• SOURCE INFORMATION:
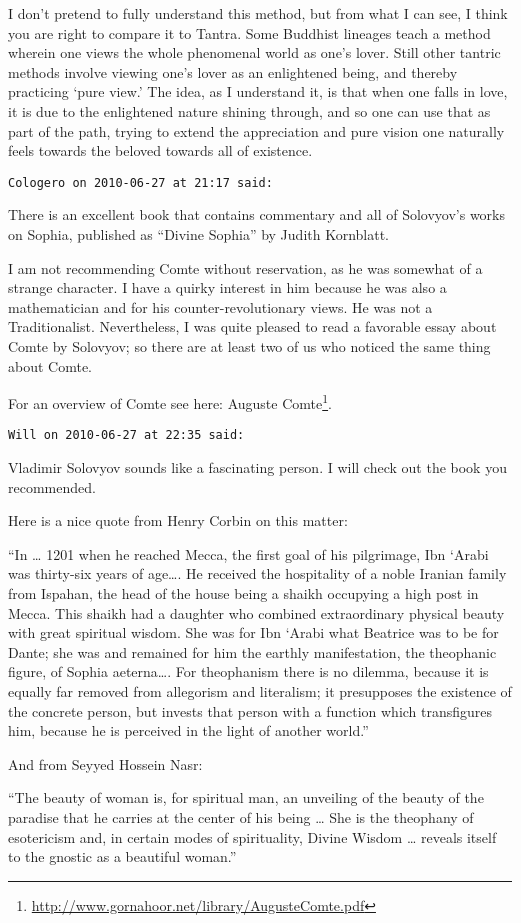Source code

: \begin{footnotesize}
\begin{sffamily}
I don't pretend to fully understand this method, but from what I can see, I think you are right to compare it to Tantra. Some Buddhist lineages teach a method wherein one views the whole phenomenal world as one's lover. Still other tantric methods involve viewing one's lover as an enlightened being, and thereby practicing `pure view.' The idea, as I understand it, is that when one falls in love, it is due to the enlightened nature shining through, and so one can use that as part of the path, trying to extend the appreciation and pure vision one naturally feels towards the beloved towards all of existence.


\hfill

\texttt{Cologero on 2010-06-27 at 21:17 said: }

There is an excellent book that contains commentary and all of Solovyov's works on Sophia, published as “Divine Sophia” by Judith Kornblatt.

I am not recommending Comte without reservation, as he was somewhat of a strange character. I have a quirky interest in him because he was also a mathematician and for his counter-revolutionary views. He was not a Traditionalist. Nevertheless, I was quite pleased to read a favorable essay about Comte by Solovyov; so there are at least two of us who noticed the same thing about Comte.

For an overview of Comte see here: Auguste Comte\footnote{\url{http://www.gornahoor.net/library/AugusteComte.pdf}}.


\hfill

\texttt{Will on 2010-06-27 at 22:35 said: }

Vladimir Solovyov sounds like a fascinating person. I will check out the book you recommended.

Here is a nice quote from Henry Corbin on this matter:

“In … 1201 when he reached Mecca, the first goal of his pilgrimage, Ibn `Arabi was thirty-six years of age…. He received the hospitality of a noble Iranian family from Ispahan, the head of the house being a shaikh occupying a high post in Mecca. This shaikh had a daughter who combined extraordinary physical beauty with great spiritual wisdom. She was for Ibn `Arabi what Beatrice was to be for Dante; she was and remained for him the earthly manifestation, the theophanic figure, of Sophia aeterna…. For theophanism there is no dilemma, because it is equally far removed from allegorism and literalism; it presupposes the existence of the concrete person, but invests that person with a function which transfigures him, because he is perceived in the light of another world.”

And from Seyyed Hossein Nasr:

“The beauty of woman is, for spiritual man, an unveiling of the beauty of the paradise that he carries at the center of his being … She is the theophany of esotericism and, in certain modes of spirituality, Divine Wisdom … reveals itself to the gnostic as a beautiful woman.”


\hfill


\end{sffamily}\end{footnotesize}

• WHAT YOU NEED TO DO:
Would you set down the records above once more, exactly, with the pictures removed?

• ANSWER BOX:
Source code

: \begin{footnotesize}
\begin{sffamily}
I don't pretend to fully understand this method, but from what I can see, I think you are right to compare it to Tantra. Some Buddhist lineages teach a method wherein one views the whole phenomenal world as one's lover. Still other tantric methods involve viewing one's lover as an enlightened being, and thereby practicing `pure view.' The idea, as I understand it, is that when one falls in love, it is due to the enlightened nature shining through, and so one can use that as part of the path, trying to extend the appreciation and pure vision one naturally feels towards the beloved towards all of existence.


\hfill

\texttt{Cologero on 2010-06-27 at 21:17 said: }

There is an excellent book that contains commentary and all of Solovyov's works on Sophia, published as “Divine Sophia” by Judith Kornblatt.

I am not recommending Comte without reservation, as he was somewhat of a strange character. I have a quirky interest in him because he was also a mathematician and for his counter-revolutionary views. He was not a Traditionalist. Nevertheless, I was quite pleased to read a favorable essay about Comte by Solovyov; so there are at least two of us who noticed the same thing about Comte.

For an overview of Comte see here: Auguste Comte\footnote{\url{http://www.gornahoor.net/library/AugusteComte.pdf}}.


\hfill

\texttt{Will on 2010-06-27 at 22:35 said: }

Vladimir Solovyov sounds like a fascinating person. I will check out the book you recommended.

Here is a nice quote from Henry Corbin on this matter:

“In … 1201 when he reached Mecca, the first goal of his pilgrimage, Ibn `Arabi was thirty-six years of age…. He received the hospitality of a noble Iranian family from Ispahan, the head of the house being a shaikh occupying a high post in Mecca. This shaikh had a daughter who combined extraordinary physical beauty with great spiritual wisdom. She was for Ibn `Arabi what Beatrice was to be for Dante; she was and remained for him the earthly manifestation, the theophanic figure, of Sophia aeterna…. For theophanism there is no dilemma, because it is equally far removed from allegorism and literalism; it presupposes the existence of the concrete person, but invests that person with a function which transfigures him, because he is perceived in the light of another world.”

And from Seyyed Hossein Nasr:

“The beauty of woman is, for spiritual man, an unveiling of the beauty of the paradise that he carries at the center of his being … She is the theophany of esotericism and, in certain modes of spirituality, Divine Wisdom … reveals itself to the gnostic as a beautiful woman.”


\hfill


\end{sffamily}\end{footnotesize}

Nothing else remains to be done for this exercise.